= MacNolia Cox =

U.S. National Spelling Bee finalist in 1936

MacNolia Cox (January 12, 1923 - September 12, 1976) was an American woman who, aged 13 in 1936, was one of the first African-American finalists, and the first African-American top five finisher, in the Scripps National Spelling Bee. Her achievement was later celebrated in a verse novel, M-A-C-N-O-L-I-A (2005), in a nonfiction children's picture book, How Do You Spell Unfair? (2023), and by a United States Senate resolution "Honoring the life, legacy, and achievements of MacNolia Cox" passed on September 15, 2021.

== Early life ==
MacNolia Cox was born in Akron, Ohio, on January 12, 1923. Her parents were John Thomas Cox and Alberta Key.
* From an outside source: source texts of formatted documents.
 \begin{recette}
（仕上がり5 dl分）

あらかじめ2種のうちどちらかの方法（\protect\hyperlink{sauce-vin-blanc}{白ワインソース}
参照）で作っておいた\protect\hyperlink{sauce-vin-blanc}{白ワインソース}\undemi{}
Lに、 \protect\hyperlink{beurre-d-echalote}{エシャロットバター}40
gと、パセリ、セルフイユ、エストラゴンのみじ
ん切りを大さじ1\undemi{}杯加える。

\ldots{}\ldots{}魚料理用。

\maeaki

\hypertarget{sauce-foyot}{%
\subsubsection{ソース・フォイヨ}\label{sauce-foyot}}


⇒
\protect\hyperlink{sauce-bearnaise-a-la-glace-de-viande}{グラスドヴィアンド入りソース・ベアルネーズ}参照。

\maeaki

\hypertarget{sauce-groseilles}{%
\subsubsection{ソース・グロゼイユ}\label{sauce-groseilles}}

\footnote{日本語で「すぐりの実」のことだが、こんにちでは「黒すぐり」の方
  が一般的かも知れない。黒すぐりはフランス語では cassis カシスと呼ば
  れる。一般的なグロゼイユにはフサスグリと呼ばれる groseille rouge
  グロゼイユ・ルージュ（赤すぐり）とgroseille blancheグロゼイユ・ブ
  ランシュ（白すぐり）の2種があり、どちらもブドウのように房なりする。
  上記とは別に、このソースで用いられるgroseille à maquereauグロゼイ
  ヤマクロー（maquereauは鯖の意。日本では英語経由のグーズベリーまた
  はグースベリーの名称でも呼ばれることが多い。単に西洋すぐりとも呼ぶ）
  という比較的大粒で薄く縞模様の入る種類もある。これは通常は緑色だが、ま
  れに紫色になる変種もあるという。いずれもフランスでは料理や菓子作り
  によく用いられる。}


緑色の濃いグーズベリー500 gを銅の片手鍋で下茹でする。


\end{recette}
John Cox was both a carpenter and a Works Progress Administration worker, and Alberta Key was a homemaker. MacNolia Cox had one brother and three sisters. The family was poor.

Cox and her family were members of the Livingston Baptist Church. Cox lived in Akron, a town that was primarily focused in tire and rubber production with a lot of factories spread throughout the town employing thousands. Before Cox was born, the town was mostly run by members of the Ku Klux Klan with key figures such as the mayor, sheriff, county officials, and most of the school board all being members. This made Akron a heavily segregated town by the time Cox was born, making her life as a black girl harder.
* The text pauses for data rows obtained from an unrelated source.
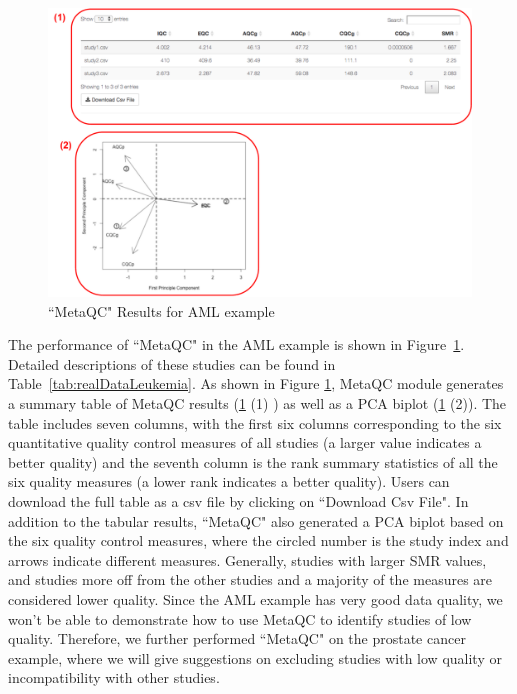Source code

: \begin{figure}[H]
\begin{center}
\includegraphics[scale=0.65]{./figure/metaQC/metaQCresult_AML.pdf}
\caption{``MetaQC" Results for AML example}
\label{fig:MetaQCresult_AML}
\end{center}
\end{figure}


The performance of ``MetaQC" in the AML example is shown in Figure~\ref{fig:MetaQCresult_AML}.
Detailed descriptions of these studies can be found in Table~\ref{tab:realDataLeukemia}. 
As shown in Figure \ref{fig:MetaQCresult_AML}, 
MetaQC module generates a summary table of MetaQC results (\ref{fig:MetaQCresult_AML} {\color{red} (1)} ) 
as well as a PCA biplot (\ref{fig:MetaQCresult_AML} {\color{red} (2)}). 
The table includes seven columns, 
with the first six columns corresponding to the six quantitative quality control measures of all studies (a larger value indicates a better quality) and the seventh column is the rank summary statistics of all the six quality measures (a lower rank indicates a better quality). 
Users can download the full table as a csv file by clicking on ``Download Csv File". 
In addition to the tabular results, ``MetaQC" also generated a PCA biplot based on the six quality control measures, where the circled number is the study index and arrows indicate different measures. 
Generally, studies with larger SMR values, and studies more off from the other studies and a majority of the measures are considered lower quality.
Since the AML example has very good data quality,
we won't be able to demonstrate how to use MetaQC to identify studies of low quality.
Therefore, we further performed ``MetaQC" on the prostate cancer example, where we will give suggestions on excluding studies with low quality or incompatibility with other studies.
Cox loved to read at an early age, and spent hours reading and memorizing the words in the dictionary, giving her an extraordinary vocabulary for a girl of her age. After enrolling in school, she began to dream of becoming a doctor.

===Schooling===

Cox attended Colonial Academy in the Kenmore district of Akron, Ohio. The principal of the school was Blanche V. Boyd. Cox had one teacher who supported her more than any other, her homeroom teacher, Cornelia Greve. Greve kindled Cox's love for learning and, more importantly, her love for words.
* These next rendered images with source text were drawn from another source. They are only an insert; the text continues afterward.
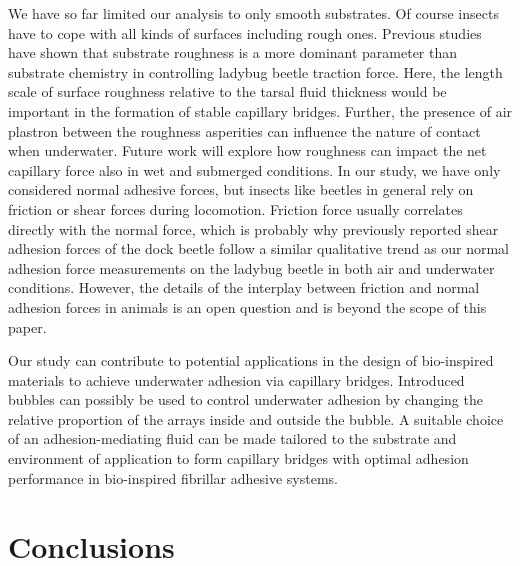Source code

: \documentclass[vruler,JEB]{COB}%
\begin{document}
We have so far limited our analysis to only smooth substrates. Of course insects
have to cope with all kinds of surfaces including rough ones.
Previous studies \citep{RN136} have shown that substrate roughness
is a more dominant parameter than substrate chemistry in controlling
ladybug beetle traction force. Here, the length scale of surface roughness relative to the tarsal fluid thickness would be important in the formation of stable capillary bridges. Further, the presence of air plastron between the roughness asperities can influence the nature of contact when underwater. Future work will explore how roughness can impact
the net capillary force also in wet and submerged conditions. In our study, we have only considered normal adhesive forces, but insects like beetles in general rely on friction or shear forces during locomotion. Friction force usually correlates directly with the normal force, which is probably why previously reported shear adhesion forces of the dock beetle \citep{RN87} follow a similar qualitative trend as our normal adhesion force measurements on the ladybug beetle in both air and underwater conditions. However, the details of the interplay between friction and normal adhesion forces in animals is an open question and is beyond the scope of this paper. 

Our study can contribute to potential applications in the design of bio-inspired materials to achieve underwater adhesion
via capillary bridges. Introduced bubbles can possibly be used to control underwater
adhesion by changing the relative proportion of the arrays inside
and outside the bubble. A suitable choice of an adhesion-mediating fluid can be
made tailored to the substrate and environment of application to form capillary bridges with 
optimal adhesion performance in bio-inspired fibrillar adhesive systems.

\section{Conclusions}
\end{document}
By 8th grade Cox's talent around words and definitions was very polished and her homeroom teacher Greve picked up on her abilities. Greve soon told Boyd of Cox’s special talent and the two created a plan to make Cox a spelling connoisseur. They let her study the dictionary for two periods every day allowing her to memorize over 100,000 words on the spelling bee list, making her an extremely well-prepared speller.

== 1936 Spelling Bee ==

=== Akron Spelling Bee ===
Cox’s journey to national recognition began at the Akron Spelling Bee. In April 1936, as an eighth grader from the Kenmore Colonial School, Cox competed against 50 of the best spellers in Akron in front of an audience of over 3,000 people in the event sponsored by the city newspaper, The Akron Beacon Journal. Cox impressed the audience with her abilities by spelling words such as pretentious, brusque, abstemious and apoplexy. Eventually, only one other student stood between Cox and the title, John Huddleston, 14, from St. Vincent school. The two battled back and forth until Huddleston misspelled the word sciatic and Cox got it right. After correctly spelling her final word, voluble, Cox became the first African-American to win the Akron Spelling Bee. The teen won a trip to Washington D.C. to represent Akron at the National Spelling Bee along with $25 for her accomplishment.

Her success was greatly celebrated within her community. The day following her victory her school was said to have been ‘bursting with pride’ as a demonstration was held in the lawn of the school accompanied by rousing cheers from her peers. She was later called on in an assembly to “tell how it felt to be a champion”, to which she simply replied “I’m glad I won, and I hope I win in Washington”. A check for $50 was also awarded to Cox by the Black Elks, a historically black non-profit organization. This was presented to her by James S. Russel in a public meeting at the Second Baptist church where she was the guest of honor. Former Judge W. C. Hudston had also come from Washington D.C to Akron to attend the meeting and congratulate Cox “We’re proud of you young lady” he said “And we’re pulling for you to win down in my city (Washington D.C)”.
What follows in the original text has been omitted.